Problem to solve
For each line of the data below that holds "dimensión", copy the line.

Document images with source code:
┌──

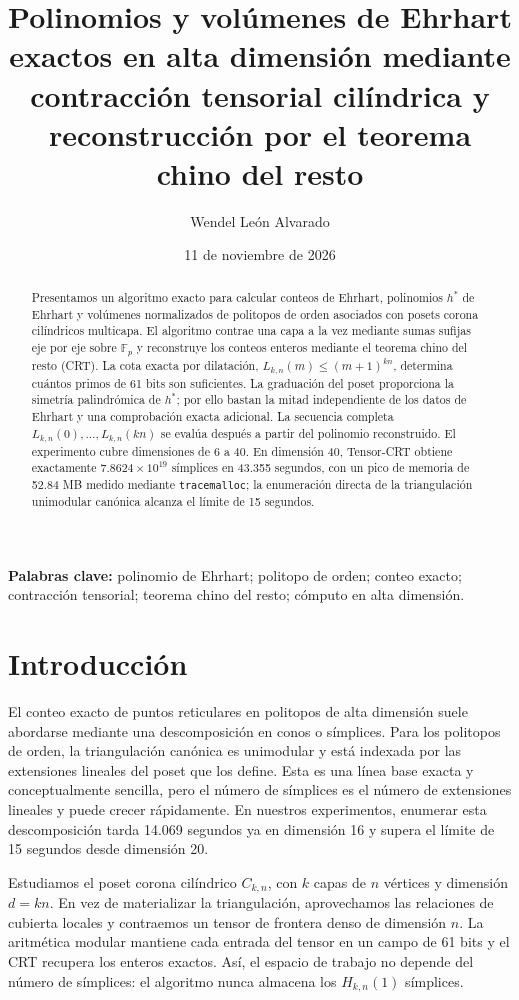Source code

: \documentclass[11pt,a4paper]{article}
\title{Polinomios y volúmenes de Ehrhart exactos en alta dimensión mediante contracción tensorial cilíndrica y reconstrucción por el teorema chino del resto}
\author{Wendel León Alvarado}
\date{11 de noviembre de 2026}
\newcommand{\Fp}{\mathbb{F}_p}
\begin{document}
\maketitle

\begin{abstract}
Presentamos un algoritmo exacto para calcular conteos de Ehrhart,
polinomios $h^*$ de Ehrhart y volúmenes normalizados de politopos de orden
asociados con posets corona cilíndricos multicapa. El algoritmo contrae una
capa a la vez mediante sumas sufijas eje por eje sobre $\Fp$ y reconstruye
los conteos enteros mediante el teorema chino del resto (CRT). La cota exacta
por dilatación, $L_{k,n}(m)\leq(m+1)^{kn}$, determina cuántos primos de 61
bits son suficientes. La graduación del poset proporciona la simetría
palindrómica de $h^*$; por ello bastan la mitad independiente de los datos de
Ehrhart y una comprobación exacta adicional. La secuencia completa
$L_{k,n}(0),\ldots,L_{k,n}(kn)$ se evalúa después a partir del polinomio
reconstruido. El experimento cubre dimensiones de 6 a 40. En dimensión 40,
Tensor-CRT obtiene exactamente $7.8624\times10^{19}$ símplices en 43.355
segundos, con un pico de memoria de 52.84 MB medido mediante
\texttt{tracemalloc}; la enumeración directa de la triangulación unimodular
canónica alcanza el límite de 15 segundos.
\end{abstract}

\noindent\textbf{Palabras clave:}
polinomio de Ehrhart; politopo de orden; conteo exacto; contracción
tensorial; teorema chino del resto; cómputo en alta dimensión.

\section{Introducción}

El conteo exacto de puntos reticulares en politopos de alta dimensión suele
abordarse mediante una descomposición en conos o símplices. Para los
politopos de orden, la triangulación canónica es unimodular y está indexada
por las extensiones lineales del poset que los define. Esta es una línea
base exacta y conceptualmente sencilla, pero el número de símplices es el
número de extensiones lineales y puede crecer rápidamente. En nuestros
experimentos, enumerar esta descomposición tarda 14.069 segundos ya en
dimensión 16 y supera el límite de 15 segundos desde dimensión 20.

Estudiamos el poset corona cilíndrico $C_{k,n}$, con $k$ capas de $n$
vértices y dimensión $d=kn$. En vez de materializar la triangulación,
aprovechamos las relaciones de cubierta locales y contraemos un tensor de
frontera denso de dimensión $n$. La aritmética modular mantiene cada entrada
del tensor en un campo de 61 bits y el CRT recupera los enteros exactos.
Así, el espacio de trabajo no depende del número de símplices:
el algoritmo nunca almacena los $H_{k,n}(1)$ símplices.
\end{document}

└──
┌──

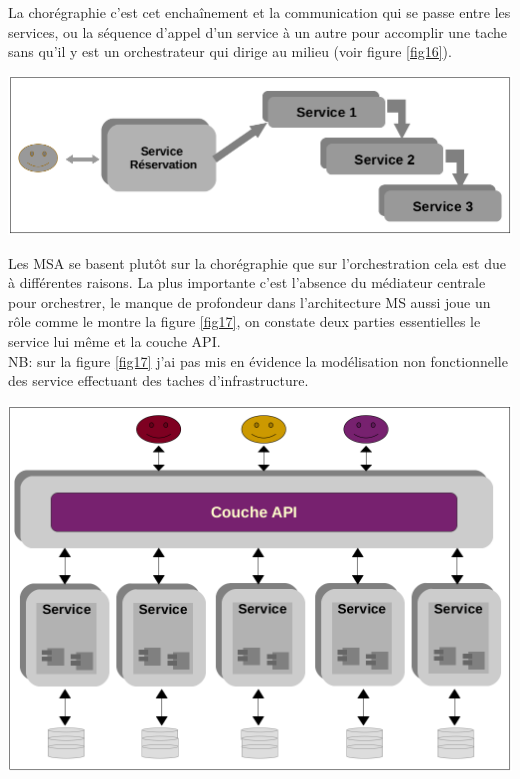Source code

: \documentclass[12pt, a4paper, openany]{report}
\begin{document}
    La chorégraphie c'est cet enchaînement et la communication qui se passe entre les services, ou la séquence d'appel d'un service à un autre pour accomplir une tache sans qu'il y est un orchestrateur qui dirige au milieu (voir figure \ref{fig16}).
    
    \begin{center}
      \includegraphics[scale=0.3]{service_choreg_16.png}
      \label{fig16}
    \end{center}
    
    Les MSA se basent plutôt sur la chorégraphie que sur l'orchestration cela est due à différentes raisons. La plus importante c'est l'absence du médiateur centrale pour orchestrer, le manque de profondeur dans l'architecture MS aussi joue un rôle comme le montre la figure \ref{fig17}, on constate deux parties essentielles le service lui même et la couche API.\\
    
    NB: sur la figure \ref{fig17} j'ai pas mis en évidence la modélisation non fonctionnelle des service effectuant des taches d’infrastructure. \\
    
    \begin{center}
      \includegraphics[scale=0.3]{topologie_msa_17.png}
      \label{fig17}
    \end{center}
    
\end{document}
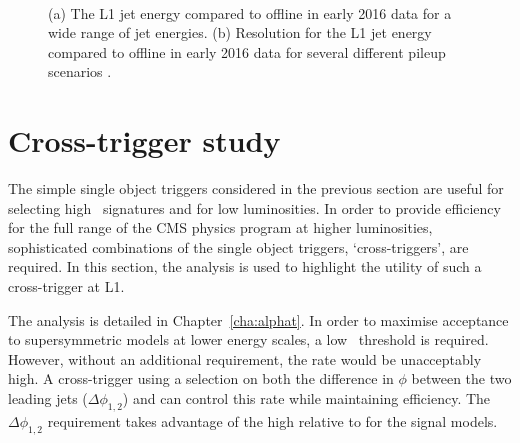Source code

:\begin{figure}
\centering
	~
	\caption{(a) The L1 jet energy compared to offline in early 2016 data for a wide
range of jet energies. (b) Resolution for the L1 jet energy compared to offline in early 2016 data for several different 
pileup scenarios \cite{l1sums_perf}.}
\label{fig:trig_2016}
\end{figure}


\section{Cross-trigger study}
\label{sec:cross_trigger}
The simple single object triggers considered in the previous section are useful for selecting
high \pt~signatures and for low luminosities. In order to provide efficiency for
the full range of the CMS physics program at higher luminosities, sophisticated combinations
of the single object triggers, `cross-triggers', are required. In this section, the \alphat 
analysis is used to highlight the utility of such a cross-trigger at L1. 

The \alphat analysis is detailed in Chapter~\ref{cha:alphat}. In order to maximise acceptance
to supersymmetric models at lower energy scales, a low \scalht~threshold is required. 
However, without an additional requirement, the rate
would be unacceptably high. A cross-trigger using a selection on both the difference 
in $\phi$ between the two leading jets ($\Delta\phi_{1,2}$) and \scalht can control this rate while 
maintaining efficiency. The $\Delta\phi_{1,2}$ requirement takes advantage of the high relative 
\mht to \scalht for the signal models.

└──

Reply to the task
\title{Polinomios y volúmenes de Ehrhart exactos en alta dimensión mediante contracción tensorial cilíndrica y reconstrucción por el teorema chino del resto}
reconstruido. El experimento cubre dimensiones de 6 a 40. En dimensión 40,
tensorial; teorema chino del resto; cómputo en alta dimensión.
El conteo exacto de puntos reticulares en politopos de alta dimensión suele
dimensión 16 y supera el límite de 15 segundos desde dimensión 20.
vértices y dimensión $d=kn$. En vez de materializar la triangulación,
frontera denso de dimensión $n$. La aritmética modular mantiene cada entrada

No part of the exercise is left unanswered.